In his best-known films – among them Memories Of Murder, The Host and Snowpiercer – Joon-ho’s shown an individual talent for shifting between tones. In Okja, he masterfully slides between light and dark, earnest drama and antic comedy, childhood adventure and grotesque satire. Through Darius Khondji’s lush cinematography and some superb CGI work, the film creates a world that is recognisable yet ever so slightly askew. Okja itself is a wonderful creation, and again, its design expertly treads the boundary between the cartoonish and the photo-real.

With its depiction of gaudy, loud corporate events and glib TV personalities, Okja occasionally feels like The Hunger Games directed by Jean-Pierre Jeunet. The guide through this world of celebrity and animal slaughter is Ahn Seo-hyun, whose quietly expressive performance grounds the whole movie. Lost for much of a film in an English speaking world, Mija’s determination and love for her best friend are largely communicated through Seo-hyun’s physical performance, and it’s as beguiling as it is seemingly effortless. Then again, Paul Dano’s also quietly effective as Jay, the soft-spoken leader of the ALF. Your mileage may vary with Gyllenhaal, who puts in one of the most over-the-top performances of his career; whatever you make of it, there are moments in here – such as a scene where reclines on a rising podium – that are unlikely to be forgotten in a hurry.
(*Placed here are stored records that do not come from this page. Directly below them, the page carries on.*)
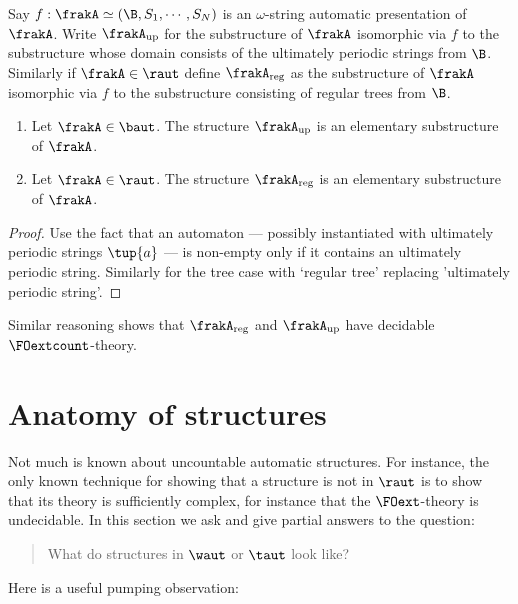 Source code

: Say $f:\frakA \simeq (\B,S_1,\cdots,S_N)$ is an $\omega$-string automatic presentation of $\frakA$. %
Write $\frakA_{\rm{up}}$ for the substructure of $\frakA$ isomorphic via $f$ to the substructure whose domain consists of the ultimately periodic strings from $\B$.
Similarly if $\frakA \in \raut$ define $\frakA_{\rm{reg}}$ as the substructure of $\frakA$ isomorphic via $f$ to the substructure consisting of regular trees from $\B$.

\begin{proposition} \cite{BKRu08,HKMN08}
\begin{enumerate}
\item Let $\frakA \in \baut$. The structure $\frakA_{\rm{up}}$ is an elementary substructure of $\frakA$.
\item Let $\frakA \in \raut$. The structure $\frakA_{\rm{reg}}$ is an elementary substructure of $\frakA$.
\end{enumerate}
\end{proposition}

\begin{proof}
Use the fact that an automaton --- possibly instantiated with ultimately periodic strings $\tup{a}$ --- is non-empty only if it contains an ultimately periodic string. Similarly for the tree case with `regular tree' replacing 'ultimately periodic string'. %
\end{proof}



Similar reasoning shows that $\frakA_{\rm{reg}}$ and $\frakA_{\rm{up}}$ have decidable $\FOextcount$-theory.




\section{Anatomy of structures}



Not much is known about uncountable automatic structures. For instance, the only known technique for showing that a structure
is not in $\raut$ is to show that its theory is sufficiently complex, for instance that the $\FOext$-theory is undecidable.
In this section we ask and give partial answers to the question:
\begin{quote}
What do structures in $\waut$ or $\taut$ look like?
\end{quote}
Here is a useful pumping observation:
The overall effect of all these varied tones and performances, however, is a story that is as difficult to predict as Okja herself. Skittering as it does from heartfelt joy to scenes approaching outright horror, Joon-ho’s movie, which he co-wrote with Jon Ronson, uses its humour to make some serious points about corporations and the way they present themselves. Tilda’s grinning CEO introduces herself by apologising for the history of her family-run company – it once made napalm, among other things – but really, she’s just the friendly of another lizard-brained company that puts profits before ethics.

Okja isn’t an anti meat-eating screed, either; it’s worth noting that Mija and her grandfather eat fish and keep chickens. Rather, it explores the disturbing nature of industrialising the process of rearing and killing – the ghoulish side of meat eating that most of us in rich countries with supermarkets and neatly-packaged food would prefer not to think about. Okaja is, in short, the funniest and sweetest movie ever made about the meat on the world’s plates.

Okja is out now on Netflix and in selected UK cinemas.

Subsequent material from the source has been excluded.